- British quad poster
- Directed by: Val Guest
- Written by: Val Guest
- Based on: the novel by Robin Estridge (writing as Philip Loraine)
- Produced by: Michael Carreras
- Starring: Forrest Tucker Eva Bartok Marius Goring Eric Pohlmann Arnold Marle
- Cinematography: Walter J. Harvey Len Harris
- Edited by: Bill Lenny
- Music by: Doreen Carwithen John Hollingsworth
- Production company: Hammer Film Productions
- Distributed by: Exclusive Films (UK) 20th Century-Fox (US)
- Release date: 28 February 1955 (UK);
- Running time: 91 minutes (UK) 69 minutes (US)
- Country: United Kingdom
- Language: English

= Break in the Circle =

1955 British film by Val Guest

Break in the Circle is a 1955 British crime film directed by Val Guest and starring Forrest Tucker, Eva Bartok, Marius Goring, Arnold Marlé and Guy Middleton. It was written by Guest based on the 1951 novel Break in The Circle by Robin Estridge (as Philip Loraine), and produced by Michael Carreras for Hammer Films. This was Hammer's second colour film, following Men of Sherwood Forest.

==Plot==
Adventurer Skip Morgan and his friend Dusty hire out their boat, the Bonaventure, to do smuggling runs. German millionaire Baron Keller hires them to sneak a Polish scientist named Pal Kudnic out of Communist Europe to the West. Morgan learns that Keller is after a valuable fuel formula that Kudnic has developed, and he tells Keller he wants more money. Keller forces Morgan to take the boat out to sea where he intends to kill Morgan, but instead Morgan knocks Keller overboard to his death.

==Cast==
- Forrest Tucker as Captain Skip Morgan
- Eva Bartok as Lisa, a British spy
- Marius Goring as Baron Keller
- Guy Middleton as Major Hobart
- Eric Pohlmann as Emile
- Arnold Marlé as Professor Pal Kudnic
- Fred Johnson as Chief Agent Farquarson
- David King-Wood as Colonel Patchway
- Reginald Beckwith as Dusty
- Guido Lorraine as Franz
- André Mikhelson as Russian thug
- Stanley Zevic as Russian thug
- Marne Maitland as henchman
- Arthur Lovegrove as Bert

==Production==
It was the first feature produced by Michael Carreras and was shot on location in Polperro, London, and Hamburg.

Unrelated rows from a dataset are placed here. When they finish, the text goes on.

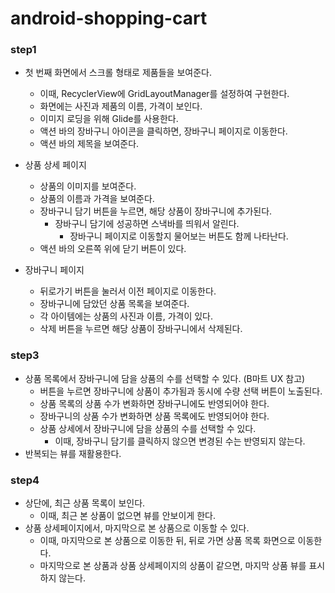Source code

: # android-shopping-cart


### step1

- 첫 번째 화면에서 스크롤 형태로 제품들을 보여준다.
  - 이때, RecyclerView에 GridLayoutManager를 설정하여 구현한다.
  - 화면에는 사진과 제품의 이름, 가격이 보인다.
  - 이미지 로딩을 위해 Glide를 사용한다.
  - 액션 바의 장바구니 아이콘을 클릭하면, 장바구니 페이지로 이동한다.
  - 액션 바의 제목을 보여준다.

- 상품 상세 페이지
  - 상품의 이미지를 보여준다.
  - 상품의 이름과 가격을 보여준다.
  - 장바구니 담기 버튼을 누르면, 해당 상품이 장바구니에 추가된다.
    - 장바구니 담기에 성공하면 스낵바를 띄워서 알린다.
      - 장바구니 페이지로 이동할지 물어보는 버튼도 함께 나타난다.
  - 액션 바의 오른쪽 위에 닫기 버튼이 있다.
  
- 장바구니 페이지
  - 뒤로가기 버튼을 눌러서 이전 페이지로 이동한다.
  - 장바구니에 담았던 상품 목록을 보여준다.
  - 각 아이템에는 상품의 사진과 이름, 가격이 있다.
  - 삭제 버튼을 누르면 해당 상품이 장바구니에서 삭제된다.

### step3

- 상품 목록에서 장바구니에 담을 상품의 수를 선택할 수 있다. (B마트 UX 참고)
  - 버튼을 누르면 장바구니에 상품이 추가됨과 동시에 수량 선택 버튼이 노출된다.
  - 상품 목록의 상품 수가 변화하면 장바구니에도 반영되어야 한다.
  - 장바구니의 상품 수가 변화하면 상품 목록에도 반영되어야 한다.
  - 상품 상세에서 장바구니에 담을 상품의 수를 선택할 수 있다.
    - 이때, 장바구니 담기를 클릭하지 않으면 변경된 수는 반영되지 않는다.
- 반복되는 뷰를 재활용한다.


### step4
- 상단에, 최근 상품 목록이 보인다.
  - 이때, 최근 본 상품이 없으면 뷰를 안보이게 한다.
- 상품 상세페이지에서, 마지막으로 본 상품으로 이동할 수 있다.
  - 이때, 마지막으로 본 상품으로 이동한 뒤, 뒤로 가면 상품 목록 화면으로 이동한다.
  - 마지막으로 본 상품과 상품 상세페이지의 상품이 같으면, 마지막 상품 뷰를 표시하지 않는다.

Doreen Carwithen composed the score for the film, Jimmy Sangster was Production Manager, J. Elder Wills was Production Designer and Phil Leakey handled Makeup. Filming began 22 August 1954.

== Release ==
The film was trade shown on 10 February 1955 and released in the UK on 28 February 1955; it was released in the US in 1957.

== Reception ==
The Monthly Film Bulletin wrote: "Break in the Circle is a schoolboy adventure yarn, moving quite fast along heavily American-influenced lines. Occasionally, however, the profusion of bullets, fights and escapes strains the credibility necessary even to this type of entertainment. The characters are stock inventions and are played as such, and the dialogue (notably that of the hero) deals too freely in a stale wisecracking idiom. Efficient use is made of the location backgrounds, and the quality of the colour is good. A rousing romp for the unsophisticated."

Picturegoer wrote: "Eva Bartok is delightfully provocative as the heroine and Forrest Tucker is first-rate. But why wasn't Marius Goring, who plays the financier, given more scope."

Picture Show wrote: "Exciting drama of the rescue of an elderly scientist from Germany by a young man who lets nothing stand in' his way. Well acted and told."

Leslie Halliwell said: "Routine action yarn of cross and double-cross."

The Radio Times Guide to Films gave the film 2/5 stars, writing: "This is an efficient and energetic British thriller, not without the odd moment of humour."

In British Sound Films: The Studio Years 1928–1959 David Quinlan rated the film as "good", writing: "Robust thriller with a vein of humour."